The presenter fronted the Government’s Back To Sleep campaign – which advised parents to put their babies to sleep on their backs as opposed to their fronts – following the death of her four-and-a-half-month-old son Sebastian in 1991.
The drive is estimated to have presented thousands of babies from dying from the syndrome, also known as cot death.
Anne, 62, opened up about her loss in a special programme on her BBC Radio Berkshire show, in which she said the successful campaign is her child’s “wonderful legacy”.
She said: “I’m a very proud mother. I only had four and a half months with him and I guess I see the Back To Sleep campaign as his legacy.

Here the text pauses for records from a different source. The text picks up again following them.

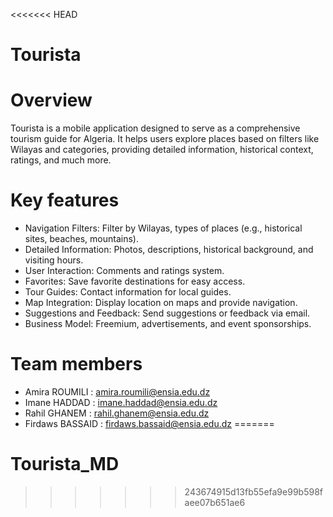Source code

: <<<<<<< HEAD

# Tourista
# Overview
Tourista is a mobile application designed to serve as a comprehensive tourism guide for Algeria. It helps users explore places based on filters like Wilayas and categories, providing detailed information, historical context, ratings, and much more.

# Key features
- Navigation Filters: Filter by Wilayas, types of places (e.g., historical sites, beaches, mountains).
- Detailed Information: Photos, descriptions, historical background, and visiting hours.
- User Interaction: Comments and ratings system.
- Favorites: Save favorite destinations for easy access.
- Tour Guides: Contact information for local guides.
- Map Integration: Display location on maps and provide navigation.
- Suggestions and Feedback: Send suggestions or feedback via email.
- Business Model: Freemium, advertisements, and event sponsorships.
 
# Team members 
- Amira ROUMILI : amira.roumili@ensia.edu.dz
- Imane HADDAD : imane.haddad@ensia.edu.dz
- Rahil GHANEM : rahil.ghanem@ensia.edu.dz
- Firdaws BASSAID : firdaws.bassaid@ensia.edu.dz
=======
# Tourista_MD
>>>>>>> 243674915d13fb55efa9e99b598faee07b651ae6

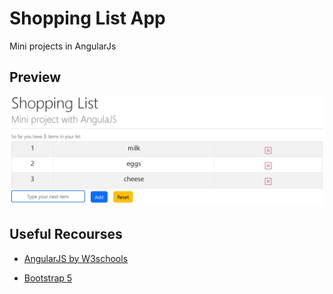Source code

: 


# Shopping List App #

Mini projects in AngularJs




## Preview ## 

![Screenshot](https://github.com/ssoc2dzafeiris/AngularJS/blob/dba3a58a18814e21efaebfd19ee776a2acf045af/mini_projects/ShoppingList/media/screenshot.jpg)



## Useful Recourses ##

- [AngularJS by W3schools](https://www.w3schools.com/angular/default.asp)

- [Bootstrap 5](https://getbootstrap.com/)

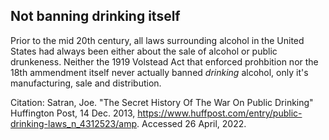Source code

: ## Not banning drinking itself

Prior to the mid 20th century, all laws surrounding alcohol in the United States had always been either about the sale of alcohol or public drunkeness. Neither the 1919 Volstead Act that enforced prohbition nor the 18th ammendment itself never actually banned *drinking* alcohol, only it's manufacturing, sale and distribution. 

Citation: Satran, Joe. "The Secret History Of The War On Public Drinking" Huffington Post, 14 Dec. 2013, https://www.huffpost.com/entry/public-drinking-laws_n_4312523/amp. Accessed 26 April, 2022.
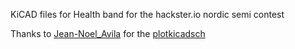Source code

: KiCAD files for Health band for the hackster.io nordic semi contest

Thanks to [Jean-Noel_Avila](https://github.com/jnavila) for the [plotkicadsch](https://jnavila.github.io/plotkicadsch/)

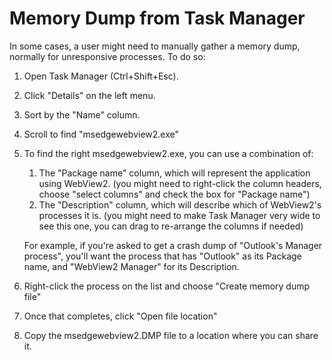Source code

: # Memory Dump from Task Manager
In some cases, a user might need to manually gather a memory dump, normally for unresponsive processes. To do so:

1. Open Task Manager (Ctrl+Shift+Esc).
2. Click "Details" on the left menu.
3. Sort by the "Name" column.
4. Scroll to find "msedgewebview2.exe"
5. To find the right msedgewebview2.exe, you can use a combination of:
    1. The "Package name" column, which will represent the application using WebView2. (you might need to right-click the column headers, choose "select columns" and check the box for "Package name")
    2. The "Description" column, which will describe which of WebView2's processes it is. (you might need to make Task Manager very wide to see this one, you can drag to re-arrange the columns if needed)
    
    For example, if you're asked to get a crash dump of "Outlook's Manager process", you'll want the process that has "Outlook" as its Package name, and "WebView2 Manager" for its Description.
6. Right-click the process on the list and choose "Create memory dump file"
7. Once that completes, click "Open file location"
8. Copy the msedgewebview2.DMP file to a location where you can share it.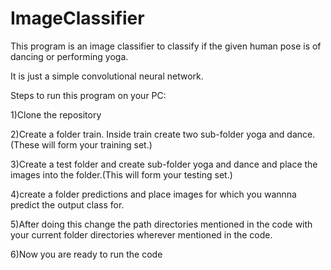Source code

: # ImageClassifier
This program is an image classifier to classify if the given human pose is of dancing or performing yoga. 

It is just a simple convolutional neural network.


Steps to run this program on your PC:


1)Clone the repository


2)Create a folder train. Inside train create two sub-folder yoga and dance.(These will form your training set.)


3)Create a test folder and create sub-folder yoga and dance and place the images into the folder.(This will form your testing set.)


4)create a folder predictions and place images for which you wannna predict the output class for.


5)After doing this change the path directories mentioned in the code with your current folder directories wherever mentioned in the code.


6)Now you are  ready to run the code
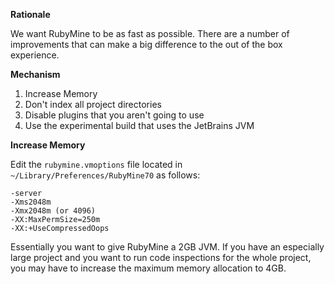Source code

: **Rationale**

We want RubyMine to be as fast as possible.
There are a number of improvements that can make a big difference to the out of the box experience.

**Mechanism**

1. Increase Memory
1. Don't index all project directories
1. Disable plugins that you aren't going to use
1. Use the experimental build that uses the JetBrains JVM

**Increase Memory**

Edit the `rubymine.vmoptions` file located in `~/Library/Preferences/RubyMine70` as follows:

    -server
    -Xms2048m
    -Xmx2048m (or 4096)
    -XX:MaxPermSize=250m
    -XX:+UseCompressedOops

Essentially you want to give RubyMine a 2GB JVM.
If you have an especially large project and you want to run code inspections for the whole project,
you may have to increase the maximum memory allocation to 4GB.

“But I know that it’s not just his. I’ve met so many parents over the years who lost their babies and weren’t able to achieve what I’ve been able to achieve because their babies died at the wrong time.
“I mean, when you look at it my baby died at a time when a breakthrough was being made and so, frankly, what it needed was a famous person to come and along and say ‘Okay, I’ll spearhead a campaign’.”
Anne’s son Oliver was celebrating his fourth birthday on the day Sebastian passed away.
Now 29, he said of his mother’s campaign: “I feel like it was a solemn duty that the whole family undertook and that any other mother in that situation didn’t have the capability that you did.
“But you took that capability and you went with it until you had got exactly what you wanted, and I do think, looking back, that was just an amazing example of my mother just not stopping until the situation righted itself and that’s the gift that Sebastian gave.”
Anne and her now ex-husband Mike Hollingsworth went on to have two more sons after Sebastian’s death but said he has never been out of their minds.
Mike said: “My boys give me a Christmas present every year of a photograph of them.
“They do it every year in exactly the same order so I’ve got pictures, each year, of how they’ve all grown in various ways … but of course … there’s always someone missing.”
Anne said she is “terribly proud” of her family’s role in preventing so many deaths.
“I know it’s not just about Sebastian and my family. I know it’s about all those other families,” she said.
“But, of course, I’m just a mum, so when I think about him then I do think about it as a wonderful legacy for him to have achieved.”
Sebastian’s Story is on The Anne Diamond Show, BBC Radio Berkshire, 10am to 1pm on Monday, November 21, and on BBC iPlayer Radio.